The other two factors are more external. Last year, inflation hit a 40-year-high. That left businesses paying extra attention to cost management, cutting back on expenses like free lunch and even resorting to rounds of layoffs. Now, the story in late 2023 into 2024 is one of cost fatigue, which Daco says is a bit of a departure from the inflation narrative that characterized the 2020s thus far. 

“Everyone is fatigued by the elevated costs of goods, services, labor, capital, interest rates, inventory—everything,” he says. “So bosses don’t want to let good talent go.” Instead, they’re having to find ways to improve productivity, such as investing in increased employee engagement and long-term retention and leveraging technological innovations like generative A.I.

And, in an environment where the cost of capital and interest rates are spiking, businesses scrutinize their decisions much more than they would otherwise in a strong economic climate. “You’re going to be much more careful with your investments,” Daco says. “That means that you’re going to focus on the investment decisions that bring the highest returns.” 

In other words: No unnecessary spending or innovation—focus on the most lucrative business levers, and divert all the resources and productivity to them. 

Office attendance and work output? Not so black and white

Bolstered by Daco’s four-point explanation, the new BLS data puts to rest the idea that where work happens is consequential in the productivity debate. Experts have maintained that exact point for years. 

Evidence of productivity differences between remote and in-person work isn’t black and white, Daco says; there’s a “huge diffusion” of gains and losses. “I don’t know if return-to-office policies have had much of an effect one way or another, because the arguments are clear both ways,” he adds. “It really depends on the culture and the reasoning behind the [policies].”

Often when someone is forced to do something, they tend to be less efficient, he says. Once people feel more comfortable and stable in an arrangement, their productivity tends to recover. 

Asked point blank whether a move towards greater in-person attendance may definitively improve productivity, Daco demurs. “I’m not answering the question, because there isn’t any clear-cut evidence that [this year’s Labor Day mandates] really shifted things that much.” 

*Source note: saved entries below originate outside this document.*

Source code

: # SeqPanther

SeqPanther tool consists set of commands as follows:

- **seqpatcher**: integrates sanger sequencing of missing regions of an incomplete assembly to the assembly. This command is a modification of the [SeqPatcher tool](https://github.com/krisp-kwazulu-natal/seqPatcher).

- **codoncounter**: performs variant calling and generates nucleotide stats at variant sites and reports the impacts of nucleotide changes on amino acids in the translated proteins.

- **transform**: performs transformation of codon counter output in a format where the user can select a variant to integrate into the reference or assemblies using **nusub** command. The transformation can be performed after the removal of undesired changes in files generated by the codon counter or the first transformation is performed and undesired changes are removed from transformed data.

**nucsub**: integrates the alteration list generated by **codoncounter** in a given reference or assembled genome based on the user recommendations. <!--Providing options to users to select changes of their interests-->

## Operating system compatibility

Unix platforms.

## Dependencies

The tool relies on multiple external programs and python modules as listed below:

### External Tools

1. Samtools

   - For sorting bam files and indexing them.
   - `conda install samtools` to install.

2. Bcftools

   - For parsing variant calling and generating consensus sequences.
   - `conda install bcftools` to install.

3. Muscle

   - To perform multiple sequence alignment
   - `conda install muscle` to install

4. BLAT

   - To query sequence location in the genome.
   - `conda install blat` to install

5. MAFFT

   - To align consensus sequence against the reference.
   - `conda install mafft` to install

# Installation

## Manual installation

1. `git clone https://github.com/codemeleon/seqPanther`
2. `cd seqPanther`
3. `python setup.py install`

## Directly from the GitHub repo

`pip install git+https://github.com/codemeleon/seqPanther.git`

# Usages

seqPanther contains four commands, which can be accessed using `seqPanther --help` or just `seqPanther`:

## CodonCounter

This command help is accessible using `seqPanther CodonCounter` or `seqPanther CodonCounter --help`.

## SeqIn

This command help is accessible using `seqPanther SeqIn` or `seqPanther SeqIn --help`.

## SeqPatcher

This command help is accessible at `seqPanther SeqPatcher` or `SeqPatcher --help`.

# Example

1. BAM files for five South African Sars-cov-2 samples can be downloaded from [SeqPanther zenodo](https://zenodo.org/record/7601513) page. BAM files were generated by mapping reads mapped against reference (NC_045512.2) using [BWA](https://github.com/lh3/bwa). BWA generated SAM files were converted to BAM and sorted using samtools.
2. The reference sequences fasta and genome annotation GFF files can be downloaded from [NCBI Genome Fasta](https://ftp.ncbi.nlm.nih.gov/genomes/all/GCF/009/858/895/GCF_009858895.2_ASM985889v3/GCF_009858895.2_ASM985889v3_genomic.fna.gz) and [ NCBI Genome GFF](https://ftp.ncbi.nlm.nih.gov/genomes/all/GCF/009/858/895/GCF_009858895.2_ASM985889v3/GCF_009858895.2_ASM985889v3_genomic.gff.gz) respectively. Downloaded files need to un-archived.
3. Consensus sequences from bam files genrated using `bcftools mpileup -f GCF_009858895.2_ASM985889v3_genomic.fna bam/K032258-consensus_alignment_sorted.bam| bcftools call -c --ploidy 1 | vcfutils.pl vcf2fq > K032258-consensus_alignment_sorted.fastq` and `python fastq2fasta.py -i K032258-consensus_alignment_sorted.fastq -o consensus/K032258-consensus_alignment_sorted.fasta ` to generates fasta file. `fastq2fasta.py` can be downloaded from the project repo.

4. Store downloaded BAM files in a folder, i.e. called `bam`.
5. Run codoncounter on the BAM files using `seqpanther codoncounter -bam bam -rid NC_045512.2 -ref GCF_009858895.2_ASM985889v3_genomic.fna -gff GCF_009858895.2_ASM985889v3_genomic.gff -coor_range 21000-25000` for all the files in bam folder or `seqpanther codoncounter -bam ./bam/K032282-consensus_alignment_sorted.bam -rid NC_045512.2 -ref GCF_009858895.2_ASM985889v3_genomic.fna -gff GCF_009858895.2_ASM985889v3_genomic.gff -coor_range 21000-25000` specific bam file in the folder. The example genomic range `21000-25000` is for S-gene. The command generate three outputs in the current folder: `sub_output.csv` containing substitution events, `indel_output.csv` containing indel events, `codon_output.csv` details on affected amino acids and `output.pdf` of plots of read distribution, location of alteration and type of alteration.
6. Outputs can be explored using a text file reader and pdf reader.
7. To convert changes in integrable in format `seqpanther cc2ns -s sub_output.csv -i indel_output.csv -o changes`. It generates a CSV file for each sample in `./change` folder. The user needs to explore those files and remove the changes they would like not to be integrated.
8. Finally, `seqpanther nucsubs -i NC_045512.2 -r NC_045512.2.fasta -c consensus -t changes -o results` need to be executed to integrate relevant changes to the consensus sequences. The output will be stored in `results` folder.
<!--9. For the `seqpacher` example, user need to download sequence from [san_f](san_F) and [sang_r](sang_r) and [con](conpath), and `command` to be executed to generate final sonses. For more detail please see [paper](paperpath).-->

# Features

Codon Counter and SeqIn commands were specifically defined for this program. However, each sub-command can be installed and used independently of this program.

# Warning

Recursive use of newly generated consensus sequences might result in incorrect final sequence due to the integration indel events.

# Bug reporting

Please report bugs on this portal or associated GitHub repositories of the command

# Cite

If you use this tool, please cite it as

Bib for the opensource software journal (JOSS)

By the time many of those Labor Day mandates were instated, they were already in place to some degree, and the half-and-half in-person split wasn’t entirely new. And, running counter to remote work expert Nick Bloom’s prediction that remote work will eventually edge out office work as the dominant format, Daco says he expects an increase in office work in coming years.

“We’ll never get back to—well, never say never—but we’re unlikely to get back to 100% office attendance,” he says. “But I wouldn’t be surprised if we still creep back up, especially if labor market conditions start to deteriorate and we see layoffs and more unemployment.” 

At that point, he says, the incentive will be greater for workers to be present instead of out of sight—which, they’d hope, would make their bosses hesitant to fire them first. Though of course, bosses could also take the approach of assessing workers on their productivity rates. Which, conveniently, are doing pretty well these days.